I have covered the issue of soul sleep before. One version is held by Seventh-Day Adventists and teaches exactly that, that the spirit of the dead is asleep in the grave, waiting to be revived at the Second Coming. The Jehovah's Witnesses hold a different version, according to which the spirit of the dead disintegrates, and is recreated at the Second Coming. Either way, the doctrine is unbiblical.
First, consider Acts 7:59: "And as they were stoning Stephen, he called out, 'Lord Jesus, receive my spirit.'" The context is the account of the martyrdom of Stephen. Just as he is about to die, he proclaims the words recorded here. The verb "receive" is a present tense imperative. Present tense, not future tense. He expects to pass in the coming seconds from his current circumstances into the waiting arms of Jesus. He expected no intervening period of two-thousand years - so far - before that meeting. Unlike the members of the Watchtower, he expected that blessing now!

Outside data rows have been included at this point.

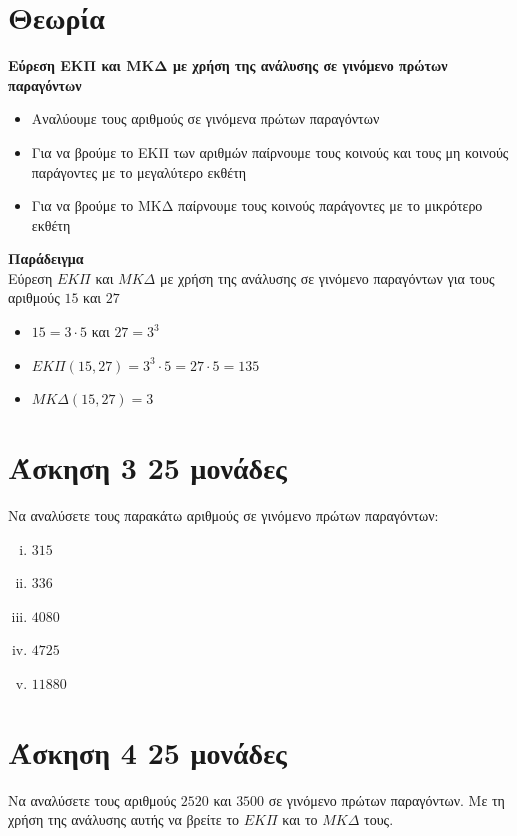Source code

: \documentclass[a4paper,10pt]{report}
\begin{document}
\section*{Θεωρία  \hfill \small{}}
\textbf{Εύρεση ΕΚΠ και ΜΚΔ με χρήση της ανάλυσης σε γινόμενο πρώτων παραγόντων}
\begin{itemize}
 \item Αναλύουμε τους αριθμούς σε γινόμενα πρώτων παραγόντων
 \item Για να βρούμε το ΕΚΠ των αριθμών παίρνουμε τους κοινούς και τους μη κοινούς παράγοντες 
       με το μεγαλύτερο εκθέτη
 \item Για να βρούμε το ΜΚΔ παίρνουμε τους κοινούς παράγοντες με το μικρότερο εκθέτη
\end{itemize}
\textbf{Παράδειγμα}\\
Εύρεση $ΕΚΠ$ και $ΜΚΔ$ με χρήση της ανάλυσης σε γινόμενο παραγόντων για τους αριθμούς $15$ και $27$
\begin{itemize}
 \item $15=3\cdot 5$ και $27=3^{3}$
 \item $ΕΚΠ(15,27)=3^{3}\cdot 5=27\cdot 5=135$
 \item $ΜΚΔ(15,27)=3$
\end{itemize}




\section*{Άσκηση 3  \hfill \small{}25  μονάδες}
Να αναλύσετε τους παρακάτω αριθμούς σε γινόμενο πρώτων παραγόντων:
\begin{enumerate}[i)]
 \item $315$
 \item $336$
 \item $4080$
 \item $4725$
 \item $11880$
\end{enumerate}





\section*{Άσκηση 4  \hfill \small{} 25 μονάδες}
Να αναλύσετε τους αριθμούς $2520$ και $3500$ σε γινόμενο πρώτων παραγόντων. 
Με τη χρήση της ανάλυσης αυτής να βρείτε το $ΕΚΠ$ και το $ΜΚΔ$ τους.




\end{document}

Next, look at Hebrews 12:23: "[You have come] to the assembly of the firstborn who are enrolled in heaven, and to God, the judge of all, and to the spirits of the righteous made perfect." Here the author describes the Heavenly Jerusalem, the glorified church, sometimes called the Church Triumphant, which consists of "spirits made perfect." Notice again the present tense. These spirits are the saints already in Heaven, in their glorified state. They are not spirits in the author's far future, as the Watchtower and SDA's claim.
On top of the proofs I have given in the past (use the "soul sleep" tag at the bottom), these verses easily demonstrate that the soul sleep doctrine, whether of the Seventh-Day Adventist version or of the Jehovah's Witness version, is a manmade doctrine, invented in spite of the biblical testimony, not derived from it.